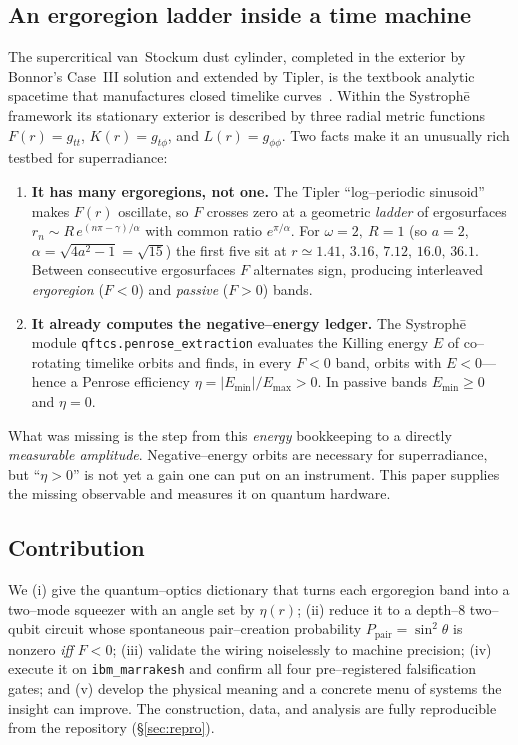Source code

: \documentclass[11pt]{article}
\newcommand{\Ppair}{P_{\mathrm{pair}}}
\newcommand{\Emin}{E_{\min}}
\newcommand{\Emax}{E_{\max}}
\newcommand{\code}[1]{\texttt{\small #1}}
\begin{document}
\subsection{An ergoregion ladder inside a time machine}
The supercritical van~Stockum dust cylinder, completed in the exterior by Bonnor's Case~III
solution and extended by Tipler, is the textbook analytic spacetime that manufactures closed
timelike curves~\cite{vanstockum1937,bonnor1980,tipler1974}. Within the
Systroph\=e framework its stationary exterior is described by three radial metric functions
$F(r)=g_{tt}$, $K(r)=g_{t\phi}$, and $L(r)=g_{\phi\phi}$. Two facts make it an unusually rich
testbed for superradiance:
\begin{enumerate}[nosep]
\item \textbf{It has many ergoregions, not one.} The Tipler ``log--periodic sinusoid'' makes
$F(r)$ oscillate, so $F$ crosses zero at a geometric \emph{ladder} of ergosurfaces
$r_n\sim R\,e^{(n\pi-\gamma)/\alpha}$ with common ratio $e^{\pi/\alpha}$. For $\omega=2,\ R=1$
(so $a=2$, $\alpha=\sqrt{4a^2-1}=\sqrt{15}$) the first five sit at
$r\simeq 1.41,\,3.16,\,7.12,\,16.0,\,36.1$. Between consecutive ergosurfaces $F$ alternates sign,
producing interleaved \emph{ergoregion} ($F<0$) and \emph{passive} ($F>0$) bands.
\item \textbf{It already computes the negative--energy ledger.} The Systroph\=e module
\code{qftcs.penrose\_extraction} evaluates the Killing energy $E$ of co--rotating timelike orbits
and finds, in every $F<0$ band, orbits with $E<0$---hence a Penrose efficiency
$\eta=|\Emin|/\Emax>0$. In passive bands $\Emin\ge 0$ and $\eta=0$.
\end{enumerate}
What was missing is the step from this \emph{energy} bookkeeping to a directly \emph{measurable
amplitude}. Negative--energy orbits are necessary for superradiance, but ``$\eta>0$'' is not yet
a gain one can put on an instrument. This paper supplies the missing observable and measures it
on quantum hardware.

\subsection{Contribution}
We (i) give the quantum--optics dictionary that turns each ergoregion band into a two--mode
squeezer with an angle set by $\eta(r)$; (ii) reduce it to a depth--8 two--qubit circuit whose
spontaneous pair--creation probability $\Ppair=\sin^2\theta$ is nonzero \emph{iff} $F<0$; (iii)
validate the wiring noiselessly to machine precision; (iv) execute it on
\code{ibm\_marrakesh} and confirm all four pre--registered falsification gates; and (v) develop
the physical meaning and a concrete menu of systems the insight can improve. The construction,
data, and analysis are fully reproducible from the repository
(\S\ref{sec:repro}).
\end{document}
•••
▶ Task to carry out:
Starting at the first line of the entries, restate word for word everything through the line that holds "The supercritical van~Stockum", both ends included, but omit any pictures.

▶ Output:
Source code

: \documentclass[11pt]{article}
\newcommand{\Ppair}{P_{\mathrm{pair}}}
\newcommand{\Emin}{E_{\min}}
\newcommand{\Emax}{E_{\max}}
\newcommand{\code}[1]{\texttt{\small #1}}
\begin{document}
\subsection{An ergoregion ladder inside a time machine}
The supercritical van~Stockum dust cylinder, completed in the exterior by Bonnor's Case~III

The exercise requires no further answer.